- Two streams of genes found in Eurasia.
- Genomes were tested using the ADMIXTURE and modeling methods.
- New gene study on the genomics of the Viking world.
There is an intriguing new analysis of the findings pertaining to the genome-wide markers in the current Eurasian population. Apparently, there are two streams of genes.
1) Mongoloid from Central Asia to the territories of Turkey and Syria. (Mongoloid is a grouping of various people indigenous to East Asia, Central Asia, Southeast Asia, North Asia, Polynesia and the Americas. It is one of the traditional three races first introduced in the 1780s by members of the Göttingen School of History)
2) Uralid from Eastern Siberia to the Estonian border. (West Sibirid subtype, especially common in the basin of the Ob River among Khanty and Mansi people. Sometimes in Altai and Khakassia. Due to the harsh Siberian climate, this type was never very numerous.
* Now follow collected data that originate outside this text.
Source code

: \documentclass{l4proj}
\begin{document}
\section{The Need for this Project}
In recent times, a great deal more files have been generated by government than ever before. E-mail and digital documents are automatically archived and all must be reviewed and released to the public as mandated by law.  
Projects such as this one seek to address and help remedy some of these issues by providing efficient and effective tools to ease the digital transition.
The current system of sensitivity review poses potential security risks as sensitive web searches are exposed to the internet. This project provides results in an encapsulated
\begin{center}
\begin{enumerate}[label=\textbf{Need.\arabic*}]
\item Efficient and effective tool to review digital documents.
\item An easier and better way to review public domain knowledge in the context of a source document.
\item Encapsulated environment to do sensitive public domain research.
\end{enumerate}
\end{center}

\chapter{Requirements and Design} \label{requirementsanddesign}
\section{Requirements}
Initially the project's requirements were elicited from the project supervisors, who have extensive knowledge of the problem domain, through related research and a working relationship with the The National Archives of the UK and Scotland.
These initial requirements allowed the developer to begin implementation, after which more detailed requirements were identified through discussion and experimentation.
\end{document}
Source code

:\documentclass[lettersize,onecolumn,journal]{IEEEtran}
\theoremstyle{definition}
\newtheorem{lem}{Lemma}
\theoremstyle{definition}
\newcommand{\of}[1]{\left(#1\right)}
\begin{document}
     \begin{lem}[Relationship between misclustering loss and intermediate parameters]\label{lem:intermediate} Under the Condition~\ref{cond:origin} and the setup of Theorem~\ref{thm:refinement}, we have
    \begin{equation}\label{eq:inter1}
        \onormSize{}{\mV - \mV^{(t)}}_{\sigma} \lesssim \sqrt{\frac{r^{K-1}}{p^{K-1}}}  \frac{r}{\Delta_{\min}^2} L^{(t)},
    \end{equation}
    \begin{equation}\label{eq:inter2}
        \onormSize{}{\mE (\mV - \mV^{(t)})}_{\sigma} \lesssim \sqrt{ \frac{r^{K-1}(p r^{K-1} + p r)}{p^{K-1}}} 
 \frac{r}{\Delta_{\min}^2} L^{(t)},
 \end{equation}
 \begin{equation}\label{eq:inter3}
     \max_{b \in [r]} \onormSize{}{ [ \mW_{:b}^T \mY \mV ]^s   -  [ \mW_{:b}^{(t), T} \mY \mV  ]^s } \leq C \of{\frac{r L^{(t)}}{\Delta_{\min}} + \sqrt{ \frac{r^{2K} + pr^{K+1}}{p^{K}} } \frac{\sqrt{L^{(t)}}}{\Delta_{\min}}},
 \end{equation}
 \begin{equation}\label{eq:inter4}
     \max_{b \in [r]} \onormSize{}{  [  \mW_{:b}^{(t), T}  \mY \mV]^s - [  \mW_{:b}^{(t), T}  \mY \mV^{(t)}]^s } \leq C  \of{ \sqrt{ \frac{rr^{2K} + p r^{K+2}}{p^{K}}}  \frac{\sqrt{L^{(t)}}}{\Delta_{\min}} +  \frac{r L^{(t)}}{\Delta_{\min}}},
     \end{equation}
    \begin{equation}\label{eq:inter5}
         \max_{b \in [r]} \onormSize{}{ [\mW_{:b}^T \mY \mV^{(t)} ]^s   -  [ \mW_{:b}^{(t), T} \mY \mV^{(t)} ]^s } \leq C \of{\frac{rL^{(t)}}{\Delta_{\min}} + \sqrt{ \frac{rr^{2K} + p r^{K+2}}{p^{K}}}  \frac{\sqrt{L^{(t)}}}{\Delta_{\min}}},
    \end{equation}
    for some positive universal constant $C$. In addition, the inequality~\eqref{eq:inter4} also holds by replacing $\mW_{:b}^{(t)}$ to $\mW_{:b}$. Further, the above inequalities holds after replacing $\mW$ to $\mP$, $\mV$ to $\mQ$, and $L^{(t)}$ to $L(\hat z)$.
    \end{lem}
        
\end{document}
Today, the indigenous groups are largely outnumbered by Russians)
A majority of the archeological cultures have mongoloid and Uralid components, according to the results of ancient DNA researched in 2017-2018 by Damgaard, 2018; Krzewinska, 2018; Unterlander, 2017, published in Järve, 2019. The authors studied genetic markers of the Cimmerian, Scythian, Sarmatian, Saki and Chernyakhov archeological cultures in the Eurasian zones. The Cimmerians were a nomadic Indo-European people, who appeared about 1,000 BC and are mentioned later in 8th century BC in Assyrian records.
The Scythians, also known as Scyth, Saka, Sakae, Iskuzai, or Askuzai, were a nomadic people who dominated the Pontic steppe from about the 7th century BC up until the 3rd century BC.
Saki is an area in the Crimean peninsula.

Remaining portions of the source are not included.